EXERCISE: Repeat precisely the span of lines below that opens with the line containing "do navegador Chrome." and closes with the line containing "está funcionando corretamente.", both included.

Segment Start: PROVIDED ENTRIES

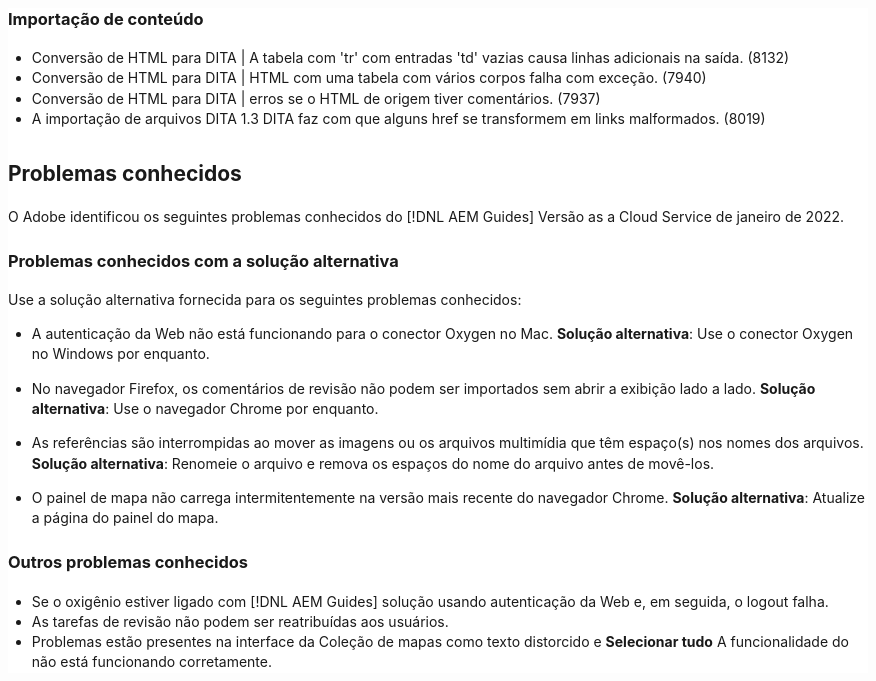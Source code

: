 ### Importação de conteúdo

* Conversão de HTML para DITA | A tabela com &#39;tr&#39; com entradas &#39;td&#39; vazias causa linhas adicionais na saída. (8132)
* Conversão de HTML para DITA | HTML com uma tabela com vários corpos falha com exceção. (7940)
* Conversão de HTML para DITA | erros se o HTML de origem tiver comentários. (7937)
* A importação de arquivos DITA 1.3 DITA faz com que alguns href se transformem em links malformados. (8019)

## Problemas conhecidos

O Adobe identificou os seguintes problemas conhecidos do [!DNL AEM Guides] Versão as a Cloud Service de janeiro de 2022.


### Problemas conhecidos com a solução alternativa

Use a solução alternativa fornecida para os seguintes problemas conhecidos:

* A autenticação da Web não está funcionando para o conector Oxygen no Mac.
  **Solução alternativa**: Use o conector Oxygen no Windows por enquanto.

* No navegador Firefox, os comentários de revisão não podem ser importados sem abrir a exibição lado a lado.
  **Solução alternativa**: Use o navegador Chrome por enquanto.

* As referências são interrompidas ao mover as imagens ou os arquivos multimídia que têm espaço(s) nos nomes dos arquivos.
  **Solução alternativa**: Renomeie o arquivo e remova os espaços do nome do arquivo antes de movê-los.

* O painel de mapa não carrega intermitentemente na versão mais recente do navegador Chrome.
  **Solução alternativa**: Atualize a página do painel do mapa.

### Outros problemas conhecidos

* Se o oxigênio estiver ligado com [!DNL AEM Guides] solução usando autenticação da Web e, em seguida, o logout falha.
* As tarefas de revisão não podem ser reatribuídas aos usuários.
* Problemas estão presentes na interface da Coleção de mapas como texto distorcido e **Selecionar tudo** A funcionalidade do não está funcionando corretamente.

Segment End: PROVIDED ENTRIES
Segment Start: PROVIDED ENTRIES

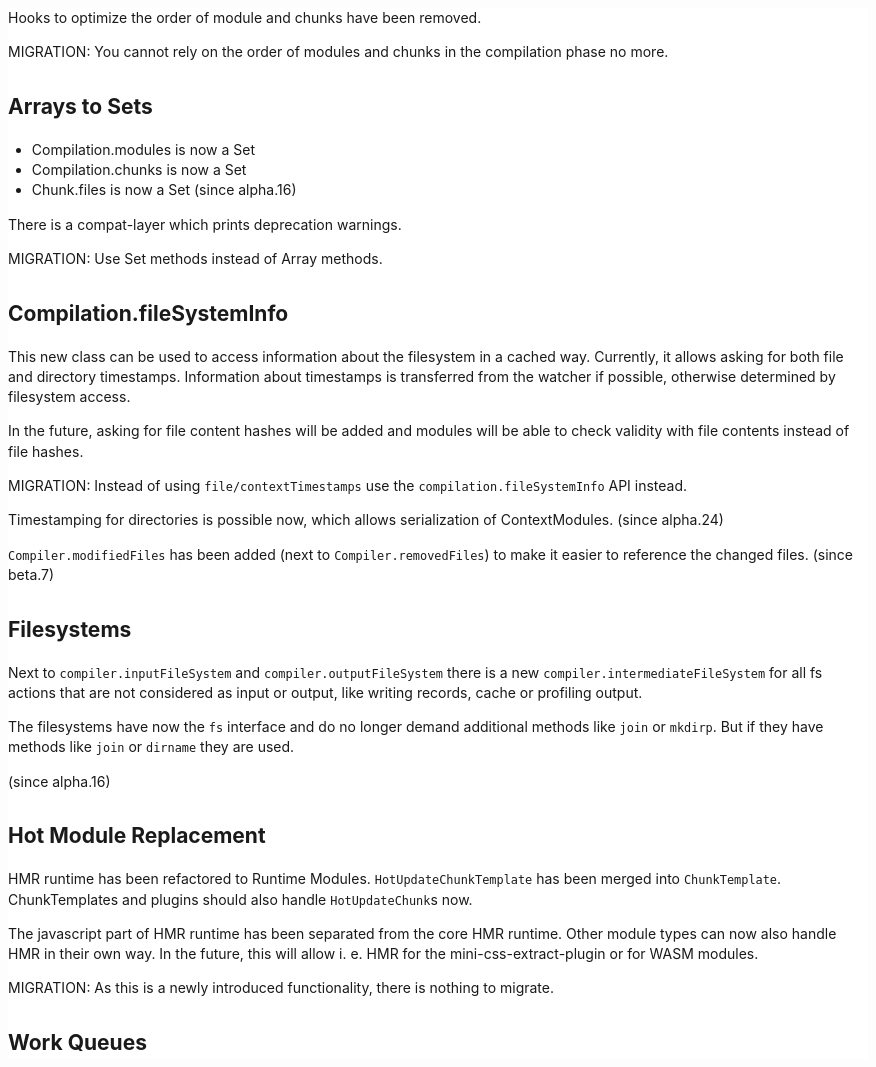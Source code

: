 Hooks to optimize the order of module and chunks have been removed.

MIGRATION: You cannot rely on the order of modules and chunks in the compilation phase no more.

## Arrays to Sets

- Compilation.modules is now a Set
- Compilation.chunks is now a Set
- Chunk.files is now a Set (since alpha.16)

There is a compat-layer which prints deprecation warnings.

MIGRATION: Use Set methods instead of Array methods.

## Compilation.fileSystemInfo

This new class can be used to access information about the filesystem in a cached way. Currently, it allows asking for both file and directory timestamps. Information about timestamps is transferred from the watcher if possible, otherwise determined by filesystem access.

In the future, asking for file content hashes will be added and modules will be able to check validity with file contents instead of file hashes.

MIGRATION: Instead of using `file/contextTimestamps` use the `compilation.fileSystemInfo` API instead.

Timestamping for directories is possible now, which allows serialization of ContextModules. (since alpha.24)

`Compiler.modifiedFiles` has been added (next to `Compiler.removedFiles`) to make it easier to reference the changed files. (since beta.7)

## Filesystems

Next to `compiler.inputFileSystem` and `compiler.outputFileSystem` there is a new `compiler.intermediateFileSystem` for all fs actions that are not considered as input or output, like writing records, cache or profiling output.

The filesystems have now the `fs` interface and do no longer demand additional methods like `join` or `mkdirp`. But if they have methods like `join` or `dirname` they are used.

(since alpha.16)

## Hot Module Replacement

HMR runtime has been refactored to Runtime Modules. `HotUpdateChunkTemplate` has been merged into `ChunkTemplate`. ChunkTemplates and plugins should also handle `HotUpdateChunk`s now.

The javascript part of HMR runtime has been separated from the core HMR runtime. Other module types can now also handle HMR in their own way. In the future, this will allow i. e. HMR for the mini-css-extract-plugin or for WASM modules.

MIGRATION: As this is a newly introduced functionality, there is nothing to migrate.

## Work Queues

Segment End: PROVIDED ENTRIES

RESULT FOR THIS EXERCISE:
* O painel de mapa não carrega intermitentemente na versão mais recente do navegador Chrome.
  **Solução alternativa**: Atualize a página do painel do mapa.

### Outros problemas conhecidos

* Se o oxigênio estiver ligado com [!DNL AEM Guides] solução usando autenticação da Web e, em seguida, o logout falha.
* As tarefas de revisão não podem ser reatribuídas aos usuários.
* Problemas estão presentes na interface da Coleção de mapas como texto distorcido e **Selecionar tudo** A funcionalidade do não está funcionando corretamente.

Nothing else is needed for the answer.